The gist of Isidora M. is simply a reinforcement of one of the basic tenets of our legal system, which is that each defendant/respondent is entitled to “notice and an opportunity to be heard.” In Isidora M., the trial court issued mutual domestic violence restraining orders: one restraining Isidora from contacting or approaching* Silvino, and one restraining Silvino from contacting or approaching* Isidora. The problem was that Silvino had not filed a request for a domestic violence restraining order – the parties were in court on Isidora’s request for an order restraining Silvino.
While mutual restraining orders can be issued, the 2nd Appellate District Court stated that, under Family Code Section 6305, no trial court can issue mutual restraining orders unless both have appeared, both have requested orders from the court, both have given proper notice**, and both have presented adequate evidence of abuse each suffered from the other.
In fact, the trial court must make specific findings, in the case of such dual applications, that both parties acted primarily as aggressors and that neither acted primarily in self defense. That’s a tall order, as attorneys who regularly practice in the Family Law courts can tell you.

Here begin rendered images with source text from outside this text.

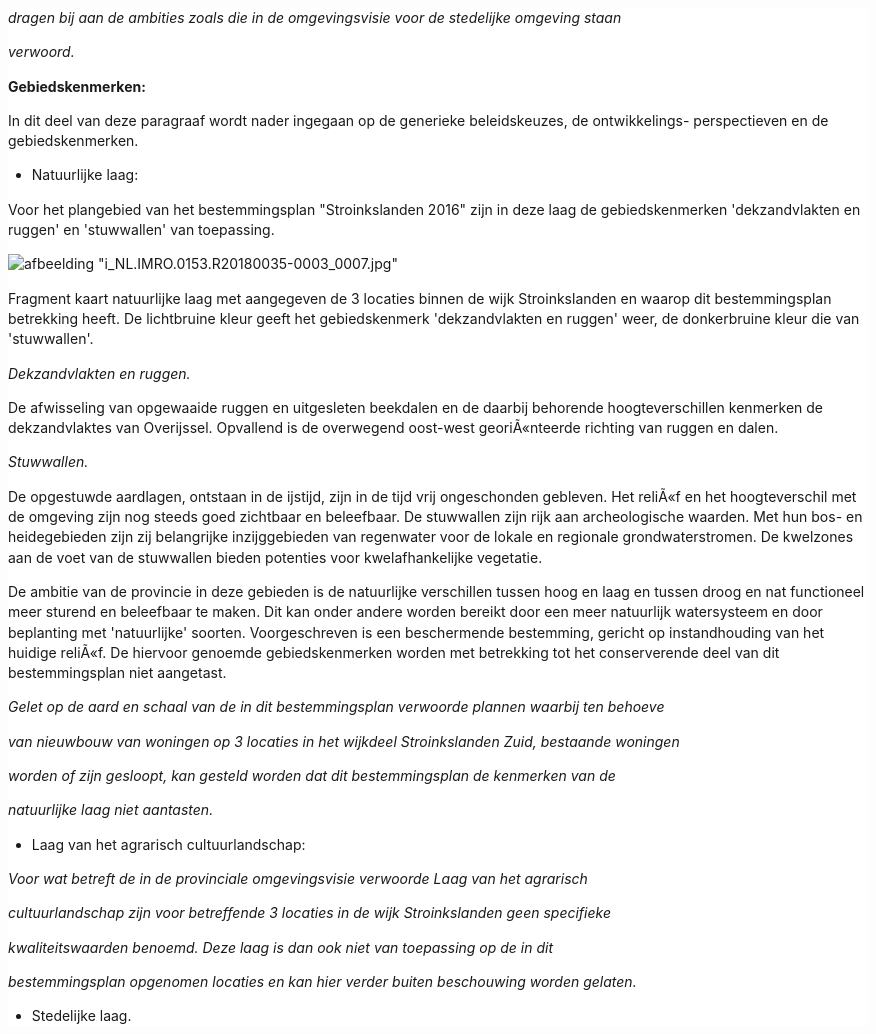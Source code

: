 *dragen bij aan de ambities zoals die in de omgevingsvisie voor de stedelijke omgeving staan*

*verwoord.*

**Gebiedskenmerken:**

In dit deel van deze paragraaf wordt nader ingegaan op de generieke beleidskeuzes, de ontwikkelings\- perspectieven en de gebiedskenmerken.

* Natuurlijke laag:

Voor het plangebied van het bestemmingsplan "Stroinkslanden 2016" zijn in deze laag de gebiedskenmerken 'dekzandvlakten en ruggen' en 'stuwwallen' van toepassing.

![afbeelding "i_NL.IMRO.0153.R20180035-0003_0007.jpg"](i_NL.IMRO.0153.R20180035-0003_0007.jpg)

Fragment kaart natuurlijke laag met aangegeven de 3 locaties binnen de wijk Stroinkslanden en waarop dit bestemmingsplan betrekking heeft. De lichtbruine kleur geeft het gebiedskenmerk 'dekzandvlakten en ruggen' weer, de donkerbruine kleur die van 'stuwwallen'.

*Dekzandvlakten en ruggen.*

De afwisseling van opgewaaide ruggen en uitgesleten beekdalen en de daarbij behorende hoogteverschillen kenmerken de dekzandvlaktes van Overijssel. Opvallend is de overwegend oost\-west georiÃ«nteerde richting van ruggen en dalen.

*Stuwwallen.*

De opgestuwde aardlagen, ontstaan in de ijstijd, zijn in de tijd vrij ongeschonden gebleven. Het reliÃ«f en het hoogteverschil met de omgeving zijn nog steeds goed zichtbaar en beleefbaar. De stuwwallen zijn rijk aan archeologische waarden. Met hun bos\- en heidegebieden zijn zij belangrijke inzijggebieden van regenwater voor de lokale en regionale grondwaterstromen. De kwelzones aan de voet van de stuwwallen bieden potenties voor kwelafhankelijke vegetatie.

De ambitie van de provincie in deze gebieden is de natuurlijke verschillen tussen hoog en laag en tussen droog en nat functioneel meer sturend en beleefbaar te maken. Dit kan onder andere worden bereikt door een meer natuurlijk watersysteem en door beplanting met 'natuurlijke' soorten. Voorgeschreven is een beschermende bestemming, gericht op instandhouding van het huidige reliÃ«f. De hiervoor genoemde gebiedskenmerken worden met betrekking tot het conserverende deel van dit bestemmingsplan niet aangetast.

*Gelet op de aard en schaal van de in dit bestemmingsplan verwoorde plannen waarbij ten behoeve*

*van nieuwbouw van woningen op 3 locaties in het wijkdeel Stroinkslanden Zuid, bestaande woningen*

*worden of zijn gesloopt, kan gesteld worden dat dit bestemmingsplan de kenmerken van de*

*natuurlijke laag niet aantasten.*

* Laag van het agrarisch cultuurlandschap:

*Voor wat betreft de in de provinciale omgevingsvisie verwoorde Laag van het agrarisch*

*cultuurlandschap zijn voor betreffende 3 locaties in de wijk Stroinkslanden geen specifieke*

*kwaliteitswaarden benoemd. Deze laag is dan ook niet van toepassing op de in dit*

*bestemmingsplan opgenomen locaties en kan hier verder buiten beschouwing worden gelaten.*

* Stedelijke laag.
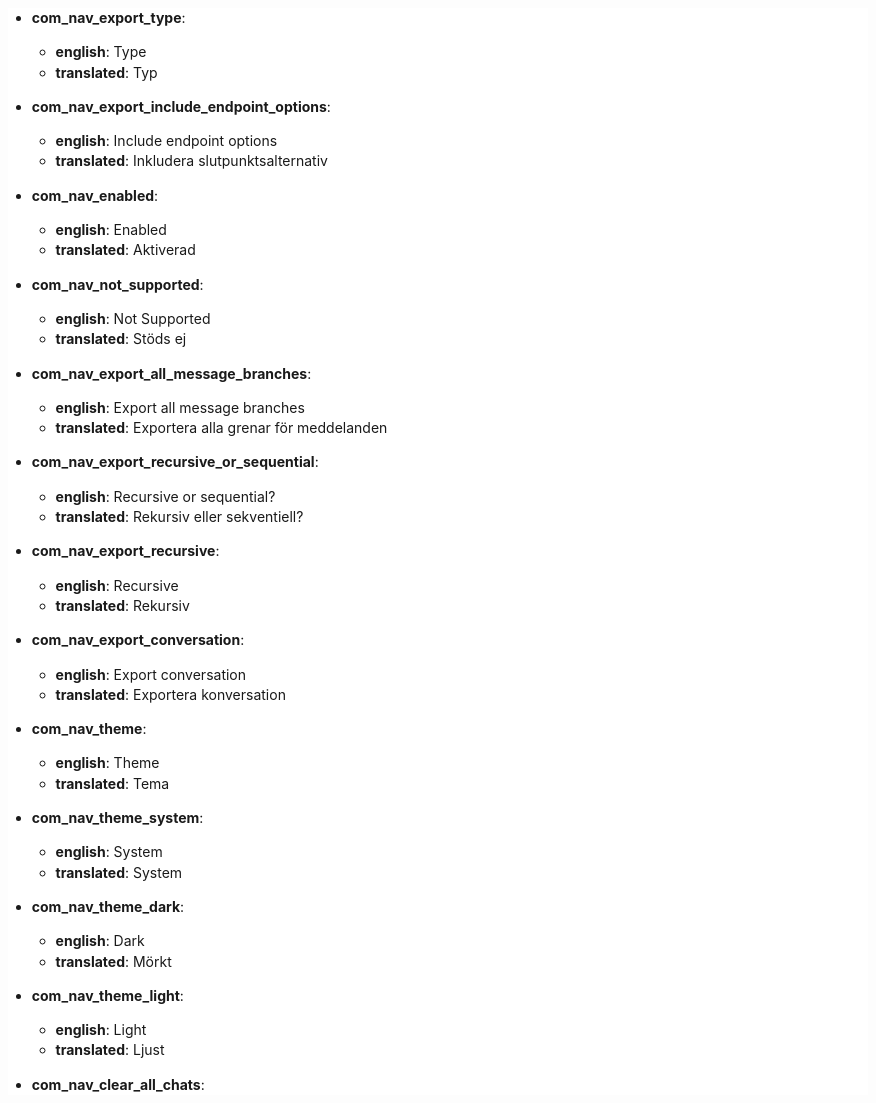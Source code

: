 - **com_nav_export_type**:

  - **english**: Type
  - **translated**: Typ

- **com_nav_export_include_endpoint_options**:

  - **english**: Include endpoint options
  - **translated**: Inkludera slutpunktsalternativ

- **com_nav_enabled**:

  - **english**: Enabled
  - **translated**: Aktiverad

- **com_nav_not_supported**:

  - **english**: Not Supported
  - **translated**: Stöds ej

- **com_nav_export_all_message_branches**:

  - **english**: Export all message branches
  - **translated**: Exportera alla grenar för meddelanden

- **com_nav_export_recursive_or_sequential**:

  - **english**: Recursive or sequential?
  - **translated**: Rekursiv eller sekventiell?

- **com_nav_export_recursive**:

  - **english**: Recursive
  - **translated**: Rekursiv

- **com_nav_export_conversation**:

  - **english**: Export conversation
  - **translated**: Exportera konversation

- **com_nav_theme**:

  - **english**: Theme
  - **translated**: Tema

- **com_nav_theme_system**:

  - **english**: System
  - **translated**: System

- **com_nav_theme_dark**:

  - **english**: Dark
  - **translated**: Mörkt

- **com_nav_theme_light**:

  - **english**: Light
  - **translated**: Ljust

- **com_nav_clear_all_chats**:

So – we had two important rulings over the summer. In Evilsizor v Sweeney, we saw the courts expand the circumstances under which a domestic violence restraining order may be issued. In Isidora M. v Silvino M., we see the courts decrease the circumstances under which a domestic violence restraining order may be issued.
This is an area of law that will continue to change, I think. We will keep you posted.
The actual language for prohibited conduct under a DVRO (domestic violence restraining order) is as follows: the restrained person shall not “harass, attack, strike, threaten, assault (sexually or otherwise), hit, follow, stalk, molest, destroy personal property, disturb the peace, keep under surveillance, impersonate (on the Internet, electronically or otherwise), or block movements; contact, either directly or indirectly, in any way, including but not limited to, by telephone, mail or email or other electronic means.”
** “Proper notice” in DVRO proceedings can be accomplished if the Court finds there is good cause for a waiver. This can be complicated, and is not part of today’s discussion.